- **ACTIVITY**
When you reach the line that contains "discretisation of the GP" in the data below, start reproducing lines exactly, and stop after the line that contains "distribution changes the".

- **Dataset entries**

# # # # #

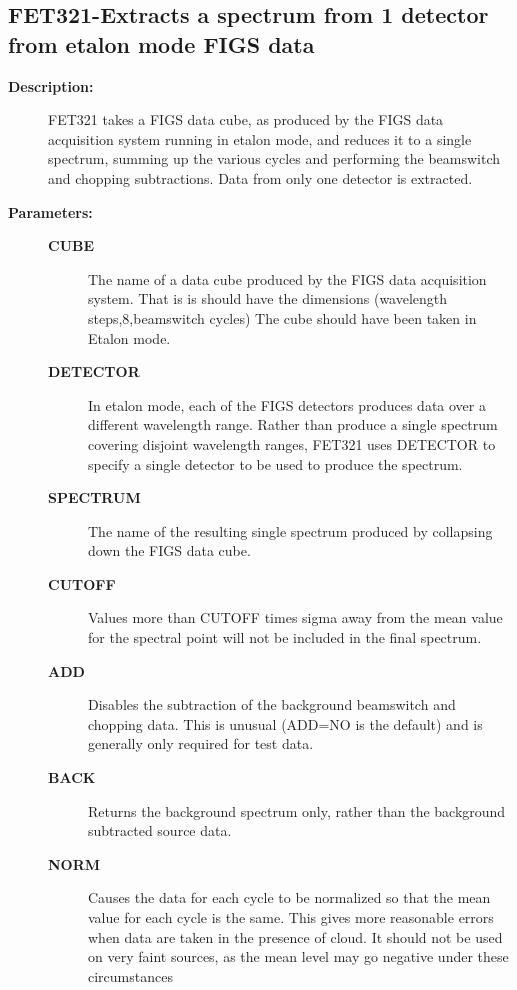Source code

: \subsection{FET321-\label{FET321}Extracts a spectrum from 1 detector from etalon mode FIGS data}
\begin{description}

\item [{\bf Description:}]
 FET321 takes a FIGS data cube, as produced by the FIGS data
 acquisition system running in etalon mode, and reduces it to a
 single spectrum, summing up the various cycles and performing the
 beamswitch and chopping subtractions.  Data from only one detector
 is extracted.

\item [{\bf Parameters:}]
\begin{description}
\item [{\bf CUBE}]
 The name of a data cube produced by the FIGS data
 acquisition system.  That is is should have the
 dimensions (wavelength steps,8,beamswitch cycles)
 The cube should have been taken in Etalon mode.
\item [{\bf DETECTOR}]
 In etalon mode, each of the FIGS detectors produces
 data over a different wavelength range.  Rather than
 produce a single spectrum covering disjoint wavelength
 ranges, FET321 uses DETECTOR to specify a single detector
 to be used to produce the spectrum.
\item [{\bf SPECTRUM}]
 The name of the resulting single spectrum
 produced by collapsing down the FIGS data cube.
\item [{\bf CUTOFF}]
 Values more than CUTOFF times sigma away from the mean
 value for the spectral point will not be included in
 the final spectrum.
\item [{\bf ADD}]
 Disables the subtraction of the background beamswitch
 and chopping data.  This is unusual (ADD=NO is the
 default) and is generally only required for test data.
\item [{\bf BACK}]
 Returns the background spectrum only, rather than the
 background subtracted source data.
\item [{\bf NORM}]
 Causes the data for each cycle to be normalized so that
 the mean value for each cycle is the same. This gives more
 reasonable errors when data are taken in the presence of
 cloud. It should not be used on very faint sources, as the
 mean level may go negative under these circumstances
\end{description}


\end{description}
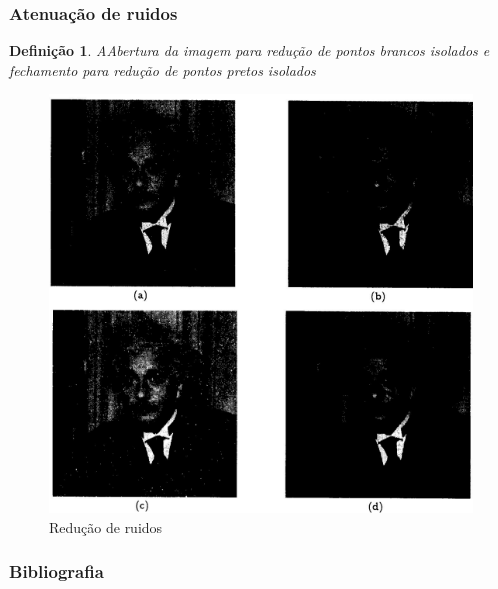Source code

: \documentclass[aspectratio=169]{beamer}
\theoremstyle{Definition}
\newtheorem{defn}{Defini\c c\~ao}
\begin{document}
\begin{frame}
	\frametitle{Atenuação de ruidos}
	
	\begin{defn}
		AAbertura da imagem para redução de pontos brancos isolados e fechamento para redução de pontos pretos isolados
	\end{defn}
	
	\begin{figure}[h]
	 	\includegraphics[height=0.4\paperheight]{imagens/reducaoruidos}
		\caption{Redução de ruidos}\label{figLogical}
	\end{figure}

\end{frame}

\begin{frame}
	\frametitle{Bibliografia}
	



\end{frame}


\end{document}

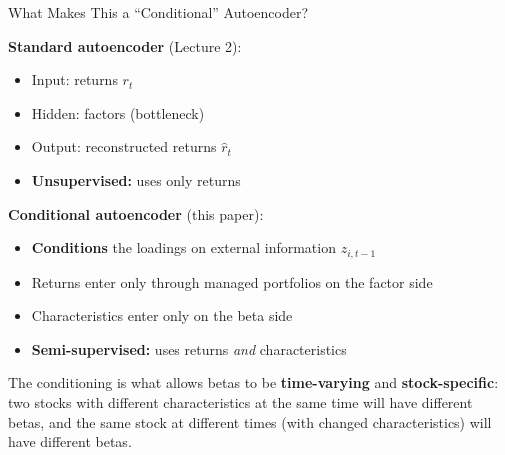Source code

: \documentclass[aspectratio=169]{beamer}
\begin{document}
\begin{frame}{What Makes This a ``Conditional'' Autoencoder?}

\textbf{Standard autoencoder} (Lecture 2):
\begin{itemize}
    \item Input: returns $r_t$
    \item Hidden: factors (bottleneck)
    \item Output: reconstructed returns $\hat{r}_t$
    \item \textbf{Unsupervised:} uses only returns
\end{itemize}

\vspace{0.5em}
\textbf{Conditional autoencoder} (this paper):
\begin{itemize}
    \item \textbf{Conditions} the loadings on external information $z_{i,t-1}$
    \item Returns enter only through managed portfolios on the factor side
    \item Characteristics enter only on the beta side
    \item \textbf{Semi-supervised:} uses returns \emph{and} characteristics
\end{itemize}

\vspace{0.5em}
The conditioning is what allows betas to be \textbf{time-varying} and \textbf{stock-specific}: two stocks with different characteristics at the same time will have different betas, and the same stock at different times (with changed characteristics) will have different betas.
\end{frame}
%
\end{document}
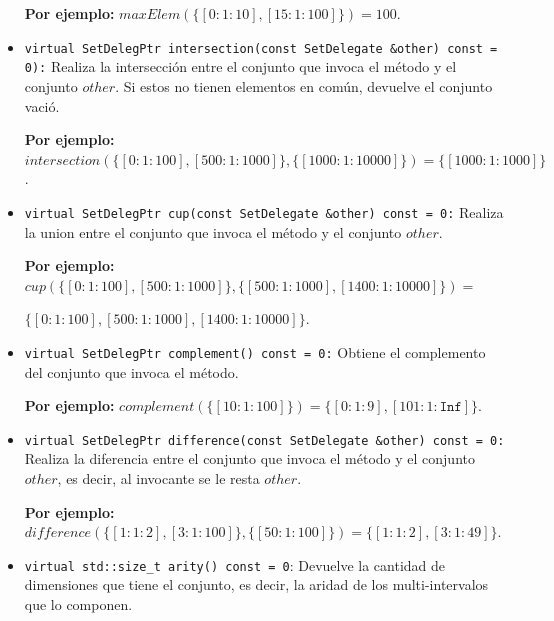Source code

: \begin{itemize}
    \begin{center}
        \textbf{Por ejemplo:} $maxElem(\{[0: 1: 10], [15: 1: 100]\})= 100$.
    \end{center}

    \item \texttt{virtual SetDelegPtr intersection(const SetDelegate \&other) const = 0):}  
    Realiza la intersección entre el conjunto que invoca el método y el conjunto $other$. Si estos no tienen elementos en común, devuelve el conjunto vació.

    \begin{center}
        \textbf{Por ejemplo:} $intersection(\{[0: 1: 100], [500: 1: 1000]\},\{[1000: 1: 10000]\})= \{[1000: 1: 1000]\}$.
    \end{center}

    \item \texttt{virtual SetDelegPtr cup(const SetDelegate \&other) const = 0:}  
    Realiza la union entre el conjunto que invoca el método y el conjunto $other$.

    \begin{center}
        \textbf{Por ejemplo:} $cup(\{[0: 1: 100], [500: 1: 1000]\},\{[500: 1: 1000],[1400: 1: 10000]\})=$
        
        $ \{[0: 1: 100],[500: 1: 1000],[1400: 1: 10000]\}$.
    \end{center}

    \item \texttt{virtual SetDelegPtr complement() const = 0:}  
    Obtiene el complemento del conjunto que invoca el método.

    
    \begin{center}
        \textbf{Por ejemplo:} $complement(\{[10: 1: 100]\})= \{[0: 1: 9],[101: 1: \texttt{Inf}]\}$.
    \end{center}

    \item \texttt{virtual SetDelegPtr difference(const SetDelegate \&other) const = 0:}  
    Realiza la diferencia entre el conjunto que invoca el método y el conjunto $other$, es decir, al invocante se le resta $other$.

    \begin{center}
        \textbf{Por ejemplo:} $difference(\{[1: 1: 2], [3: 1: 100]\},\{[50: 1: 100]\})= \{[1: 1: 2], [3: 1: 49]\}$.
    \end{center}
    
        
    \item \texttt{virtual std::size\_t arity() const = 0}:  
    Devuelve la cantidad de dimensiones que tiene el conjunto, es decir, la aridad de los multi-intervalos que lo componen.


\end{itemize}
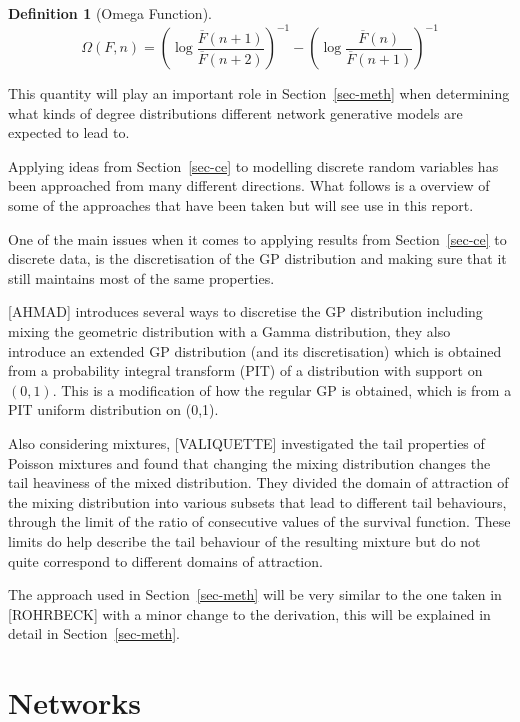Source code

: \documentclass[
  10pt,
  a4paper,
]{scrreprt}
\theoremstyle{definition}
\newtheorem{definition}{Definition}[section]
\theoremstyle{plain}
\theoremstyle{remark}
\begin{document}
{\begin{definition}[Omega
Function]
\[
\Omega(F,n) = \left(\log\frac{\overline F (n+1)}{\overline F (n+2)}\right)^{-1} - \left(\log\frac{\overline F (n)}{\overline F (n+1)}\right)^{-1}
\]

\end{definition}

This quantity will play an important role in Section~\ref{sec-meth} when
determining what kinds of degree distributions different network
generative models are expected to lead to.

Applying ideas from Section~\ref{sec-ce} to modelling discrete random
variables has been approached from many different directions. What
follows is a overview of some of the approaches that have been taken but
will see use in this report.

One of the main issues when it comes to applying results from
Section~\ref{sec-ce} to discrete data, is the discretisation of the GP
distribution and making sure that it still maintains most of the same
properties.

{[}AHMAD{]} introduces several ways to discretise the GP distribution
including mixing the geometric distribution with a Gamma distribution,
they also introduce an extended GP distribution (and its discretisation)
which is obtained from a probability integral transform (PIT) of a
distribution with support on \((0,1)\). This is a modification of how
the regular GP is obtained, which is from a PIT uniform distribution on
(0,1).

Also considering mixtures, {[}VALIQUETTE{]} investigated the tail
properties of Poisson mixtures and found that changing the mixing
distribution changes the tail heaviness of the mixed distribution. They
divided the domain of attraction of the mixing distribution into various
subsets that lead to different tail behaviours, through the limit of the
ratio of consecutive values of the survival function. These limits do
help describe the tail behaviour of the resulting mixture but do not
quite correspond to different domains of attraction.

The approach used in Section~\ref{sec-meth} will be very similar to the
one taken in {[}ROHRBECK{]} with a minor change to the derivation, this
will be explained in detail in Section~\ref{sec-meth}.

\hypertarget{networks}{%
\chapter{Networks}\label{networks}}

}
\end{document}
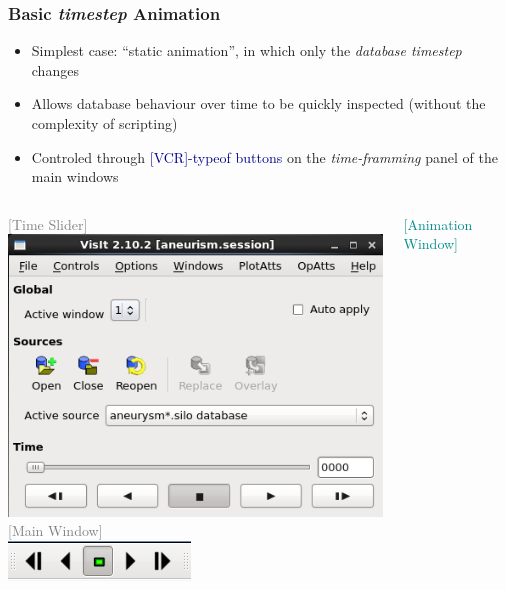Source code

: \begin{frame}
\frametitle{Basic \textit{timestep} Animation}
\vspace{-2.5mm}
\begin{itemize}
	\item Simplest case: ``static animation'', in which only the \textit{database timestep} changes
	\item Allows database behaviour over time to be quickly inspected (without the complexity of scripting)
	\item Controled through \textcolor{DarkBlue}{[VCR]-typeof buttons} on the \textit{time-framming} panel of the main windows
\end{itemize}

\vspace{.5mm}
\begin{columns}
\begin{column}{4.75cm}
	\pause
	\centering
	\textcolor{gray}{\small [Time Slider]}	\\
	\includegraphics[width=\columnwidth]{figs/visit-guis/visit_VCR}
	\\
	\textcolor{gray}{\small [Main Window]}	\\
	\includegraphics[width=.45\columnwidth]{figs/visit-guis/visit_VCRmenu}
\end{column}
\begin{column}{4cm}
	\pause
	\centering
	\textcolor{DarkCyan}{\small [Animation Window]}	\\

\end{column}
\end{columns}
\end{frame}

# # # # #

- **TASK SOLUTION**
Section~\ref{sec-ce} to discrete data, is the discretisation of the GP
distribution and making sure that it still maintains most of the same
properties.

{[}AHMAD{]} introduces several ways to discretise the GP distribution
including mixing the geometric distribution with a Gamma distribution,
they also introduce an extended GP distribution (and its discretisation)
which is obtained from a probability integral transform (PIT) of a
distribution with support on \((0,1)\). This is a modification of how
the regular GP is obtained, which is from a PIT uniform distribution on
(0,1).

Also considering mixtures, {[}VALIQUETTE{]} investigated the tail
properties of Poisson mixtures and found that changing the mixing
distribution changes the tail heaviness of the mixed distribution. They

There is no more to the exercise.